U.S. SECURITIES AND EXCHANGE COMMISSION
Litigation Release No. 22136 / October 20, 2011
Securities and Exchange Commission v. Charles P. Copeland, Copeland Wealth Management, A Financial Advisory Corporation, and Copeland Wealth Management, A Real Estate Corporation, Civil Action No. 11-08607 (RDTBx) (C.D. Cal.)
SEC CHARGES CALIFORNIA-BASED INVESTMENT ADVISER WITH FRAUD AND BREACH OF FIDUCIARY DUTY
On October 18, 2011, the Securities and Exchange Commission (“Commission”) filed a complaint in United States District Court in Riverside, California against Copeland Wealth Management, A Financial Advisory Corporation (“CWM”), Copeland Wealth Management, A Real Estate Corporation (“Copeland Realty”), and Charles P. Copeland (“Charles Copeland”) for fraud and breach of fiduciary duty. As an investment adviser registered with the Commission, CWM manages approximately $125 million in assets under management. The assets under management are primarily mutual funds and real estate funds. Copeland Realty, an unregistered investment adviser, is the general partner for 21 limited partnerships primarily invested in real estate. Charles Copeland, a certified public accountant, is the founder, co-owner and officer of both CWM and Copeland Realty.

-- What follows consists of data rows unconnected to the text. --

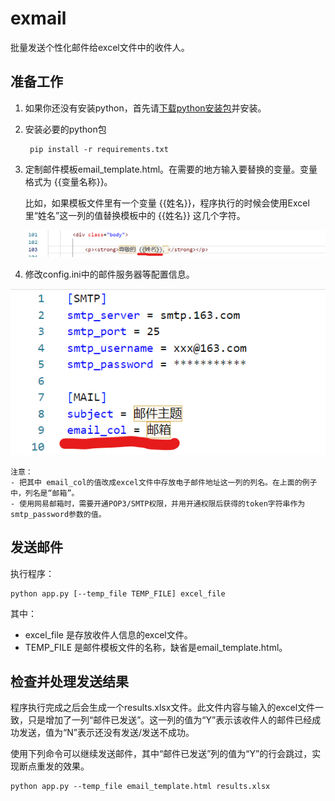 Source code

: # **exmail**
批量发送个性化邮件给excel文件中的收件人。  


## **准备工作**

1. 如果你还没有安装python，首先请[下载python安装包](https://www.python.org/downloads/)并安装。
2. 安装必要的python包  

        pip install -r requirements.txt  
   

3. 定制邮件模板email_template.html。在需要的地方输入要替换的变量。变量格式为 {{变量名称}}。  

    比如，如果模板文件里有一个变量 {{姓名}}，程序执行的时候会使用Excel里“姓名”这一列的值替换模板中的 {{姓名}} 这几个字符。  

    ![img](images/template-var.png)
  

4. 修改config.ini中的邮件服务器等配置信息。  

![img](images/config-email.png)  

    注意：
    - 把其中 email_col的值改成excel文件中存放电子邮件地址这一列的列名。在上面的例子中，列名是“邮箱”。
    - 使用网易邮箱时，需要开通POP3/SMTP权限，并用开通权限后获得的token字符串作为smtp_password参数的值。
  

## **发送邮件**

执行程序：   

    python app.py [--temp_file TEMP_FILE] excel_file 
  
其中：  
- excel_file 是存放收件人信息的excel文件。  
- TEMP_FILE 是邮件模板文件的名称，缺省是email_template.html。
  


## **检查并处理发送结果**
程序执行完成之后会生成一个results.xlsx文件。此文件内容与输入的excel文件一致，只是增加了一列“邮件已发送”。这一列的值为“Y”表示该收件人的邮件已经成功发送，值为“N”表示还没有发送/发送不成功。  
  
使用下列命令可以继续发送邮件，其中“邮件已发送”列的值为“Y”的行会跳过，实现断点重发的效果。
  
    python app.py --temp_file email_template.html results.xlsx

The Commission alleges that from 2003 through May 31, 2011, Charles Copeland, CWM, and Copeland Realty raised over $62 million from over 100 investors, including many of Charles Copeland’s accounting clients, by selling interests in limited partnerships operated by CWM and Copeland Realty. According to the Commission’s complaint, throughout the offer and sale of the limited partnerships, Charles Copeland, CWM, and Copeland Realty made material misrepresentations and omissions regarding: (1) the use of investor funds, (2) conflicts of interest, (3) guaranteed returns, (4) the unauthorized trading of put options, and (5) the payment of undisclosed real estate commissions and other related compensation.
Without admitting or denying the Commission’s allegations, Charles Copeland, CWM, and Copeland Realty agreed to the entry of an order permanently enjoining them from future violations of Section 17(a) of the Securities Act of 1933, Section 10(b) of the Securities Exchange Act of 1934 and Rule 10b-5 thereunder, and Sections 206(1) and 206(2) of the Investment Advisers Act of 1940. The defendants also agreed to an order appointing a receiver over CWM and Copeland Realty and prohibiting the destruction of documents. Disgorgement plus prejudgment interest and civil penalties are to be determined at a later date.